__Work order__
Print all of the records. Exclude the images.

__Input records__
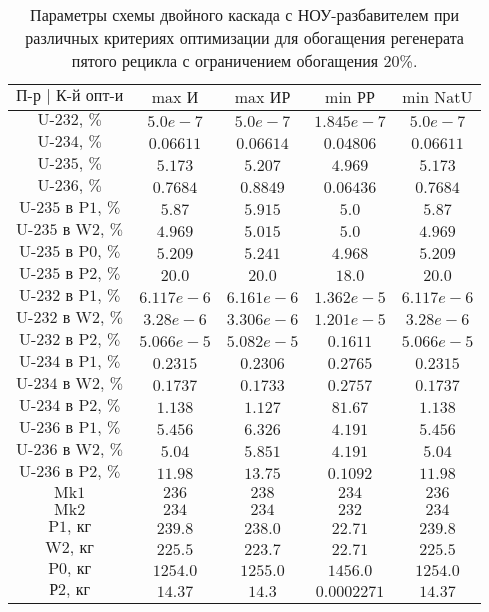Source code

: \begin{table}
    \begin{tabular}{ccccc}
        $\text{П-р | К-й опт-и}$ & $\text{max И}$ & $\text{max ИР}$ & $\text{min РР}$ & $\text{min NatU}$\\ \hline
        $\text{U-232, \%}$ & $5.0e-7$ & $5.0e-7$ & $1.845e-7$ & $5.0e-7$\\ \hline
        $\text{U-234, \%}$ & $0.06611$ & $0.06614$ & $0.04806$ & $0.06611$\\ \hline
        $\text{U-235, \%}$ & $5.173$ & $5.207$ & $4.969$ & $5.173$\\ \hline
        $\text{U-236, \%}$ & $0.7684$ & $0.8849$ & $0.06436$ & $0.7684$\\ \hline
        $\text{U-235 в P1, \%}$ & $5.87$ & $5.915$ & $5.0$ & $5.87$\\ \hline
        $\text{U-235 в W2, \%}$ & $4.969$ & $5.015$ & $5.0$ & $4.969$\\ \hline
        $\text{U-235 в P0, \%}$ & $5.209$ & $5.241$ & $4.968$ & $5.209$\\ \hline
        $\text{U-235 в P2, \%}$ & $20.0$ & $20.0$ & $18.0$ & $20.0$\\ \hline
        $\text{U-232 в P1, \%}$ & $6.117e-6$ & $6.161e-6$ & $1.362e-5$ & $6.117e-6$\\ \hline
        $\text{U-232 в W2, \%}$ & $3.28e-6$ & $3.306e-6$ & $1.201e-5$ & $3.28e-6$\\ \hline
        $\text{U-232 в P2, \%}$ & $5.066e-5$ & $5.082e-5$ & $0.1611$ & $5.066e-5$\\ \hline
        $\text{U-234 в P1, \%}$ & $0.2315$ & $0.2306$ & $0.2765$ & $0.2315$\\ \hline
        $\text{U-234 в W2, \%}$ & $0.1737$ & $0.1733$ & $0.2757$ & $0.1737$\\ \hline
        $\text{U-234 в P2, \%}$ & $1.138$ & $1.127$ & $81.67$ & $1.138$\\ \hline
        $\text{U-236 в P1, \%}$ & $5.456$ & $6.326$ & $4.191$ & $5.456$\\ \hline
        $\text{U-236 в W2, \%}$ & $5.04$ & $5.851$ & $4.191$ & $5.04$\\ \hline
        $\text{U-236 в P2, \%}$ & $11.98$ & $13.75$ & $0.1092$ & $11.98$\\ \hline
        $\text{Mk1}$ & $236$ & $238$ & $234$ & $236$\\ \hline
        $\text{Mk2}$ & $234$ & $234$ & $232$ & $234$\\ \hline
        $\text{P1, кг}$ & $239.8$ & $238.0$ & $22.71$ & $239.8$\\ \hline
        $\text{W2, кг}$ & $225.5$ & $223.7$ & $22.71$ & $225.5$\\ \hline
        $\text{P0, кг}$ & $1254.0$ & $1255.0$ & $1456.0$ & $1254.0$\\ \hline
        $\text{Р2, кг}$ & $14.37$ & $14.3$ & $0.0002271$ & $14.37$
    \end{tabular}
\caption{Параметры схемы двойного каскада с НОУ-разбавителем при различных критериях оптимизации для обогащения регенерата пятого рецикла с ограничением обогащения 20\%.{\label{2opt5_20}}}
\end{table}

__Response to this task__
Source code

: \begin{table}
    \begin{tabular}{ccccc}
        $\text{П-р | К-й опт-и}$ & $\text{max И}$ & $\text{max ИР}$ & $\text{min РР}$ & $\text{min NatU}$\\ \hline
        $\text{U-232, \%}$ & $5.0e-7$ & $5.0e-7$ & $1.845e-7$ & $5.0e-7$\\ \hline
        $\text{U-234, \%}$ & $0.06611$ & $0.06614$ & $0.04806$ & $0.06611$\\ \hline
        $\text{U-235, \%}$ & $5.173$ & $5.207$ & $4.969$ & $5.173$\\ \hline
        $\text{U-236, \%}$ & $0.7684$ & $0.8849$ & $0.06436$ & $0.7684$\\ \hline
        $\text{U-235 в P1, \%}$ & $5.87$ & $5.915$ & $5.0$ & $5.87$\\ \hline
        $\text{U-235 в W2, \%}$ & $4.969$ & $5.015$ & $5.0$ & $4.969$\\ \hline
        $\text{U-235 в P0, \%}$ & $5.209$ & $5.241$ & $4.968$ & $5.209$\\ \hline
        $\text{U-235 в P2, \%}$ & $20.0$ & $20.0$ & $18.0$ & $20.0$\\ \hline
        $\text{U-232 в P1, \%}$ & $6.117e-6$ & $6.161e-6$ & $1.362e-5$ & $6.117e-6$\\ \hline
        $\text{U-232 в W2, \%}$ & $3.28e-6$ & $3.306e-6$ & $1.201e-5$ & $3.28e-6$\\ \hline
        $\text{U-232 в P2, \%}$ & $5.066e-5$ & $5.082e-5$ & $0.1611$ & $5.066e-5$\\ \hline
        $\text{U-234 в P1, \%}$ & $0.2315$ & $0.2306$ & $0.2765$ & $0.2315$\\ \hline
        $\text{U-234 в W2, \%}$ & $0.1737$ & $0.1733$ & $0.2757$ & $0.1737$\\ \hline
        $\text{U-234 в P2, \%}$ & $1.138$ & $1.127$ & $81.67$ & $1.138$\\ \hline
        $\text{U-236 в P1, \%}$ & $5.456$ & $6.326$ & $4.191$ & $5.456$\\ \hline
        $\text{U-236 в W2, \%}$ & $5.04$ & $5.851$ & $4.191$ & $5.04$\\ \hline
        $\text{U-236 в P2, \%}$ & $11.98$ & $13.75$ & $0.1092$ & $11.98$\\ \hline
        $\text{Mk1}$ & $236$ & $238$ & $234$ & $236$\\ \hline
        $\text{Mk2}$ & $234$ & $234$ & $232$ & $234$\\ \hline
        $\text{P1, кг}$ & $239.8$ & $238.0$ & $22.71$ & $239.8$\\ \hline
        $\text{W2, кг}$ & $225.5$ & $223.7$ & $22.71$ & $225.5$\\ \hline
        $\text{P0, кг}$ & $1254.0$ & $1255.0$ & $1456.0$ & $1254.0$\\ \hline
        $\text{Р2, кг}$ & $14.37$ & $14.3$ & $0.0002271$ & $14.37$
    \end{tabular}
\caption{Параметры схемы двойного каскада с НОУ-разбавителем при различных критериях оптимизации для обогащения регенерата пятого рецикла с ограничением обогащения 20\%.{\label{2opt5_20}}}
\end{table}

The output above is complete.